Perjalanan pendidikan formal di tatar Sunda sebenarnya berlangsung bukan sejak mulai berkembangnya tembang di atas, tetapi jauh sebelum Belanda memperkenalkan sistem pendidikan barat/modern, yaitu sejak zaman kerajaan Sunda melalui Mandala atau kabuyutan. Keruntuhan kerajaan Sunda bukan berarti ikut hancur juga tatanan pendidikan di tatar Sunda, karena budaya pendidikan terus berkembang mengikuti perkembangan zaman namun perkembangannya sesuai dengan selera dan kepentingan penguasa yang berkuasa di tatar Sunda.

Dari Mandala ke Sekolah model barat
Pada masyarakat tradisional Sunda, belajar sudah menjadi bagian dalam kehidupannya sejak dahulu, Carita Parahyangan mencatat, raja Sunda yang bernama Sang Rakeyan Darmasiksa (hidup sekitar abad ke 12 sampai 13) merupakan pendiri lembaga pendidikan di Tatar Sunda pada masa itu. Lembaganya diberi nama Sanghyang Binayapanti, sedangkan kompleks pendidikannya disebut Kabuyutan yang kemudian disebut juga mandala. Kedudukan mandala atau kabuyutan memperoleh tempat tersendiri yang tingi kedudukannya sehingga sangat dihormati pada struktur kerajaan dan masyarakat Sunda masa itu.
Keberadaan lembaga pendidikan (kabuyutan) bagi masyarakat Sunda dianggap sebagai tempat yang sakral dan secara formal perlu dilindungi oleh kerajaan. Pengakuan akan keberadaan Kabuyutan sebagai daerah khusus dan dilindungi keberadaannya oleh kerajaan terungkap pada prasasti Kebantenan I, II, III dan IV. Isi perasasti-prasasti tersebut merupakan amanat Raja Pajajaran yang menjadikan daerah Jayagiri dan Sunda Sembawa sebagai kabuyutan serta melindunginya dari berbagai ancaman, baik yang datang dari luar maupun dari dalam negeri. Berdasarkan naskah Amanat Galunggung, kedudukan kabuyutan di kerajaan Sunda sangat tinggi hingga seorang raja yang tidak dapat mempertahankan dari serangan musuh nilainya lebih rendah dibanding kulit lasun (Musang) di tempat sampah.

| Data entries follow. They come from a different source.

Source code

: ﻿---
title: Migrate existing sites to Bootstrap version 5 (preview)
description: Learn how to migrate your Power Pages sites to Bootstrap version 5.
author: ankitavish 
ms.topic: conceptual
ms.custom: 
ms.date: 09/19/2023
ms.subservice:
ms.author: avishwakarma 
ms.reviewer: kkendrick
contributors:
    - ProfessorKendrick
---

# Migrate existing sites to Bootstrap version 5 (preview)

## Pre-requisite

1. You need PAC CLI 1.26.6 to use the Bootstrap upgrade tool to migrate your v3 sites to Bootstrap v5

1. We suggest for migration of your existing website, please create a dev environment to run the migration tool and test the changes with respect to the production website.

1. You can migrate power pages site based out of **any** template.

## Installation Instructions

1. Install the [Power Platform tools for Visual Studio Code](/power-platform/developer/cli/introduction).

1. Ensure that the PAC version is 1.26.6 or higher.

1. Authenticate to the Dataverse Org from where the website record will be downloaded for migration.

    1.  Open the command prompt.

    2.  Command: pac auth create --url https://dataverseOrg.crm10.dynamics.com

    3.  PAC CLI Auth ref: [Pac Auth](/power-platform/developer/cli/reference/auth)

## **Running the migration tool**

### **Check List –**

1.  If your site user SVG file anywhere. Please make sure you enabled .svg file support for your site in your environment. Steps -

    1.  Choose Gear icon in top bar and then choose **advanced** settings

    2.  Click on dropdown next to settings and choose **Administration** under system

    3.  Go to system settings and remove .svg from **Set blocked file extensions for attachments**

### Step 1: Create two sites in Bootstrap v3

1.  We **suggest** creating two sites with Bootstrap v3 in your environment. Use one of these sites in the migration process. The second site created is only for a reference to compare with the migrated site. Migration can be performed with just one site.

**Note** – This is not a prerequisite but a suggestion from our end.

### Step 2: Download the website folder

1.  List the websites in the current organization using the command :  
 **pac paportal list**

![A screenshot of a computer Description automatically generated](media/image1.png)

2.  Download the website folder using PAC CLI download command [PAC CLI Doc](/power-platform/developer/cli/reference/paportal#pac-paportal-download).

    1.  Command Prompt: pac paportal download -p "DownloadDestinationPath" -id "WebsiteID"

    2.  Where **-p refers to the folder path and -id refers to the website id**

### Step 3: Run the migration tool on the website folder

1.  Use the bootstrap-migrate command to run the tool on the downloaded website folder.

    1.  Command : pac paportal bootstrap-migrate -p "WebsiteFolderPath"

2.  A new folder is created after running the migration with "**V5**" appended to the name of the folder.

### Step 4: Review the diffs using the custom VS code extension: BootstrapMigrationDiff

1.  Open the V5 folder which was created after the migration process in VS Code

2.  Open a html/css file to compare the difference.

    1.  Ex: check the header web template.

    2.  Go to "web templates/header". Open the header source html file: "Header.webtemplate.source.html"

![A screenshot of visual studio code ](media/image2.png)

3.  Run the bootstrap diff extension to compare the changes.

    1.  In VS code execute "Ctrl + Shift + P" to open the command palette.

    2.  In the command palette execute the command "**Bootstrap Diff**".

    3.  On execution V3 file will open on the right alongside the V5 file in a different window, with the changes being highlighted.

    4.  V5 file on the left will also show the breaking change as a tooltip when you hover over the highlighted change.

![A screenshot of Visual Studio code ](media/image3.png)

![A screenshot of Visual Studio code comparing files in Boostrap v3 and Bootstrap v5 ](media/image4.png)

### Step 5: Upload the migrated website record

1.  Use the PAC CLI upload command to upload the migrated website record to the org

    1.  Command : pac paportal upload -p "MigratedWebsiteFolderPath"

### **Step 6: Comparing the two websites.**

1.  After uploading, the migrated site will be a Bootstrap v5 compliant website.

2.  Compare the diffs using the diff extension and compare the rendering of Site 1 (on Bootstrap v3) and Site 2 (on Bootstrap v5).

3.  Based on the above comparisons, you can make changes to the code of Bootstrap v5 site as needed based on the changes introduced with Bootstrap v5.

Keberadaan kabuyutan sebagai lembaga pendidikan telah menghasilkan berbagai karya tulis yang isinya terutama berkenaan dengan tuntunan hidup manusia di dunia agar selamat di dunia dan akhirat kelak, diantaranya : Sewaka Darma (Koropak 408), Sanghyang Siksakandang Karesian (Koropak 630), dan Amanat Galunggung (koropak 632).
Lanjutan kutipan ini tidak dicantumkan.